The question becomes what is the specific ratio that you should choose on your project to maximize what you’ve got: land, interconnection capacity, and local electricity economics. A Fluence Energy blog post has put out a rough path to determine that number.
In the above graphic Fluence delivers a clear picture of what we’re really focusing on from an economic perspective – the excess electricity being produce above the 100 MW-AC inverter’s capacity, which was chosen to align with the site’s approved interconnection capacity. In the project highlighted, the developer has a 100 MW-AC interconnection agreement, enough land to install 250 MW-DC worth of solar, and a 5¢ per kilowatt-hour (kWh) power purchase agreement for all electricity.
The main step is running an hour-by-hour analysis of various ratios of PV systems to determine the sizes of the battery inverter and the batteries themselves needed to capture the electricity. The energy storage system is sized so that most of the battery is used as much of the time as possible.
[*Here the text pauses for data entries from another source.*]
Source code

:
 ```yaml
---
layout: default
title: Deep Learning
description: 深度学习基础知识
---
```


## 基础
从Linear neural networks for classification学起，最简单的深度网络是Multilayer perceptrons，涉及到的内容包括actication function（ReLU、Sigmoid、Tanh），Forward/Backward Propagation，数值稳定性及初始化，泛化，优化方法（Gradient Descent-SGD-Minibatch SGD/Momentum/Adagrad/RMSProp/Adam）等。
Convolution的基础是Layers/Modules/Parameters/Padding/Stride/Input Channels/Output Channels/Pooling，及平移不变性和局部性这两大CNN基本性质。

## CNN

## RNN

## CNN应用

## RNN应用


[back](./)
That means on the sunniest of days, there will still be some electricity that cannot be captured and will be clipped as a battery sized to catch all will be underutilized.
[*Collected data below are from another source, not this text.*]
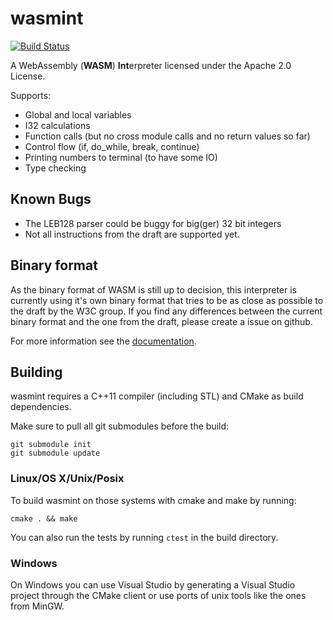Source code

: # wasmint
[![Build Status](https://travis-ci.org/Teemperor/wasmint.svg?branch=master)](https://travis-ci.org/Teemperor/wasmint)

A WebAssembly (**WASM**) **Int**erpreter licensed under the Apache 2.0 License.

Supports:

* Global and local variables
* I32 calculations
* Function calls (but no cross module calls and no return values so far)
* Control flow (if, do_while, break, continue)
* Printing numbers to terminal (to have some IO)
* Type checking


## Known Bugs

* The LEB128 parser could be buggy for big(ger) 32 bit integers
* Not all instructions from the draft are supported yet.

## Binary format

As the binary format of WASM is still up to decision, this interpreter is currently using it's own 
binary format that tries to be as close as possible to the draft by the W3C group.
If you find any differences between the current binary format and the one from the draft, 
please create a issue on github.

For more information see the [documentation](docs/BinaryFormat.md).

## Building

wasmint requires a C++11 compiler (including STL) and CMake as build dependencies.

Make sure to pull all git submodules before the build:

```
git submodule init
git submodule update
```
### Linux/OS X/Unix/Posix

To build wasmint on those systems with cmake and make by running:

```
cmake . && make
```

You can also run the tests by running `ctest` in the build directory.

### Windows

On Windows you can use Visual Studio by generating a Visual Studio project through the CMake client or use 
ports of unix tools like the ones from MinGW.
This calculation at the various DC:AC ratios is then multiplied by the 5¢/kWh for the electricity at the site. This value gives you the main number to work with: the amount of revenue needed to make your design judgment calls. This revenue number will determine what your battery ROI is.
And in this example, Fluence gives a most magical concept that solar designers need to start considering in a more nuanced manner to help them maximize their systems. This value is the cost to add extra solar panels and the balance of system (racking+wiring) separate from the already sunk costs of the site. Fluence estimates 60¢ per watt for that extra hardware. What does it cost you to add to an already existing project?
Then Fluence mixes together the costs of energy storage, additional solar modules, and the broader projects costs in a cross reference of the net present value (investment value of the project taking into account long term interests costs). This mix of numbers suggests a DC:AC ratio of just over 1.9:1!
Energy storage moving into prime time means solar power developers need update their spreadsheets to add important variables.